Since rebufferers are synchronous, prefetching is done through a fixed thread pool. The number of thread of that pool can be set with -Dcassandra.read_prefetching_threads (but default to the number of "processors").

The -Dcassandra.read_prefetching_window can also be set to define how often prefetching is re-triggered. By default, when there is less than half of the value of -Dcassandra.read_prefetching_size_kb prefetched, then prefetching is triggered.

See https://github.com/riptano/cndb/issues/13639 for additional motivation.

I'll note that this patch is adapted from the similar DSE behavior. However, there is a fair bit of modification since the DSE version was relying on the asynchronous nature of rebufferers there (it also had a few behavior I didn't fully understood and I didn't dig when it felt a bit specific to DSE).

One point worth mentioning was that the DSE version was relying on the ability of the underlying channel to create batches when multiple chunks are prefetched. This is something that could have advantages and we could try to add back over time, but it's a lot harder to see how to do that in the non-async world of C*. Typically, in DSE, since all the prefetches were initiated on the current thread (without blocking it), building the "batch" was relatively easy, but it doesn't translate in this patch. Not to mention that currently the underlying channels have no batching options and those would have to be added (in a way that trickled down to the channel implementation within CNDB). Anyway, as of this patch, chunks are prefetched in parallel but with no batching optimization. Which does mean the `window' parameter is probably not as useful as for DSE, but I've kept it nonetheless as it's not exactly adding complexity.

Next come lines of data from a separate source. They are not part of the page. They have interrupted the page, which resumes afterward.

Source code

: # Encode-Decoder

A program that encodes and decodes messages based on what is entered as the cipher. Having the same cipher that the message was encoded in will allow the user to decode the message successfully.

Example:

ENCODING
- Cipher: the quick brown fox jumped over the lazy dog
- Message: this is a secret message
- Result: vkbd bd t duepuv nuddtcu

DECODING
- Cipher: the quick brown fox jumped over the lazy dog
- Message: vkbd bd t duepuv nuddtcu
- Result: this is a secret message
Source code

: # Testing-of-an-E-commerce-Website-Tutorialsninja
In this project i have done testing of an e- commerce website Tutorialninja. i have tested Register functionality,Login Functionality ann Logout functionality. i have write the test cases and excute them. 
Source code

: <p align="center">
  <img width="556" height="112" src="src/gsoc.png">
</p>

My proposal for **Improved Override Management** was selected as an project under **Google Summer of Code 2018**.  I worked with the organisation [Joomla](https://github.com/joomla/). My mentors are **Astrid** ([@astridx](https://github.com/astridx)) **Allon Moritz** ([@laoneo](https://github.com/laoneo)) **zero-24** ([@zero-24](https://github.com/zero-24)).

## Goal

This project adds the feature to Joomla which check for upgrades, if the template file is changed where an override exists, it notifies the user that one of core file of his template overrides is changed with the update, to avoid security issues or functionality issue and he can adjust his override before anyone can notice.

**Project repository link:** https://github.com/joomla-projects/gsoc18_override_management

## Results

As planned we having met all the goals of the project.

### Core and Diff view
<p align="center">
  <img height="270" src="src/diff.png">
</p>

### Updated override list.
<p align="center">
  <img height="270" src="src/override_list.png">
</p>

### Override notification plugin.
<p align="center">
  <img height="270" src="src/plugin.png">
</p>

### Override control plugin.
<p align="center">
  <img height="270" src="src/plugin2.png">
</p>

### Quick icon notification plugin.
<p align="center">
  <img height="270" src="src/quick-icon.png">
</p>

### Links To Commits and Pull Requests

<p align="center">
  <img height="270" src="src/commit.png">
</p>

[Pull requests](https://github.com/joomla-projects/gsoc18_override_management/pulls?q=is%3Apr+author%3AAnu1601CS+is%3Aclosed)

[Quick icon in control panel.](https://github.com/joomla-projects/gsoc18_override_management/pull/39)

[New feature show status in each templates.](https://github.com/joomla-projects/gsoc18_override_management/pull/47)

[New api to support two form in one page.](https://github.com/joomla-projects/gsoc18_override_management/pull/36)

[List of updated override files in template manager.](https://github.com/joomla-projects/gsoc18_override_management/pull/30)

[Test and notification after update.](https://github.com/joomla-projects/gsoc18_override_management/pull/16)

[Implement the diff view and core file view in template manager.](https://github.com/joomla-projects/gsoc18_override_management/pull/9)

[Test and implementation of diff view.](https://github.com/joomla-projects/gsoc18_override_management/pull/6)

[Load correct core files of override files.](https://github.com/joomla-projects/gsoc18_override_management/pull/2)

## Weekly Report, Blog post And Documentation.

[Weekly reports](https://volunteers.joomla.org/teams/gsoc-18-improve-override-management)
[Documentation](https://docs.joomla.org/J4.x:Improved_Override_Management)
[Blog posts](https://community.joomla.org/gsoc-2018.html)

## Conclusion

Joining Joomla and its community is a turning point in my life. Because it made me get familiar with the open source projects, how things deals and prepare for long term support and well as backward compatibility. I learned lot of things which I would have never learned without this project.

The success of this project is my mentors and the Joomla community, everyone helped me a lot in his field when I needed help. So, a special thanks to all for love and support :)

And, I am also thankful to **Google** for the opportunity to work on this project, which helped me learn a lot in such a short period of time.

In the context of compaction in CNDB though, I think this mean that it would kind of be ideal if we could use a relatively large "chunk size" for the readers: we read the full file anyway, so there is no waste there to use a large-ish chunk size, and it would kind of provide batching for prefetching "for free" (in the sense that if we want to prefetch, say, 128kb in advance, then we only need 2 chunks with a 64kb chunk, but need a lot more with a 4kb chunk size).

github-actions · 2025-04-11T13:36:52Z

blambov

Looks good to me.

Pushed a patch with a couple of typo corrections.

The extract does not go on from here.